But over these last more than 20 years now, we've been together on countless occasions. When we were all in public office—when I was Governor and they were our Senators, we did all those parades that David talked about. We did countless toasts and roasts. We even crashed in a plane together once, nearly made every other politician in Arkansas ecstatic all at one time—we opened all the jobs at once. [Laughter] But we walked away from it.

We've borrowed each other's stories mercilessly. Then I became President, and they said it wasn't Presidential for me to tell jokes, so I had to stop. I wish I had a nickel for every time Dale Bumpers has called me and said, "Now, tell me that joke one more time." [Laughter] And I'd get halfway through the joke, and he'd remember it and remember the punchline and start laughing. I could just hear the tears rolling down his cheeks, he'd laugh so much.

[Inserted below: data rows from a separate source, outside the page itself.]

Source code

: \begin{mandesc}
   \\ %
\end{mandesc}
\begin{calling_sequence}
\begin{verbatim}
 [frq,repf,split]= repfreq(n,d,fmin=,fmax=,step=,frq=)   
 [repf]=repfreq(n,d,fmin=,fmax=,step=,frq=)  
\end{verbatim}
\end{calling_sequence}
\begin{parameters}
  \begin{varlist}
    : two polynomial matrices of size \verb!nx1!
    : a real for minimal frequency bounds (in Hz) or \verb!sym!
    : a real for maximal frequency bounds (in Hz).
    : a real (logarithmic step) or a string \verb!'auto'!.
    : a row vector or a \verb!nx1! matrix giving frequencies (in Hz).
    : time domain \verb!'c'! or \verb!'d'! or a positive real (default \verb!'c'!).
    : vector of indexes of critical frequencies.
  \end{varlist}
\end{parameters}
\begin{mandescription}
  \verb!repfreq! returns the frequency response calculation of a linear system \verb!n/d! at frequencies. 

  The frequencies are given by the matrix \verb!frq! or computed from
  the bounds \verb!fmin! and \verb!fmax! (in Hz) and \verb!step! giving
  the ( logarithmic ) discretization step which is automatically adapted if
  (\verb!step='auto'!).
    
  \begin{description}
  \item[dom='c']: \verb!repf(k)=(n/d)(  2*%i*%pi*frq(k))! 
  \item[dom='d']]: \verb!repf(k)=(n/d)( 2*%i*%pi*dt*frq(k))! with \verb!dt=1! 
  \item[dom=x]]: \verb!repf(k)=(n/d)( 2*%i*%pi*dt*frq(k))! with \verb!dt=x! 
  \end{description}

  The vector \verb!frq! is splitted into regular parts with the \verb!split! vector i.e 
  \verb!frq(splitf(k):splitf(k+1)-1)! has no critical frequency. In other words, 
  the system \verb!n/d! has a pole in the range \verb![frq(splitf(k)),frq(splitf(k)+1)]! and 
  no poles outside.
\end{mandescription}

This would be a better place if we had more people who laugh like that. This would be a stronger National Capital if we had more people like Alan Simpson and Dale Bumpers and David Pryor that could tell these stories and reach across party lines.

You know, Betty and Dale were raised in a tradition in Arkansas—a little town in western Arkansas where, if you took yourself too seriously, you were deflated quickly. And people knew about you, all about you, and they loved you anyway. It's easy to get away from that, the more distance you get from real life and this business. So I have to tell you that one of the things that I am most grateful to both of them for is remaining real people in every way, throughout all these years—the laughter, the tears, the drama, the struggles; real flesh and blood, patriotic, wonderful human beings. It means a lot and more every passing day.

I thank Betty for her vision. We've made a lot of fun of all the things she's done with Peace Links, but if you think about it, it's a truly astonishing thing. It proves, really, that there is such a thing as citizen empowerment. And one person with vision and enough people, like Ann, ready to be dragooned into service, can change the course of history.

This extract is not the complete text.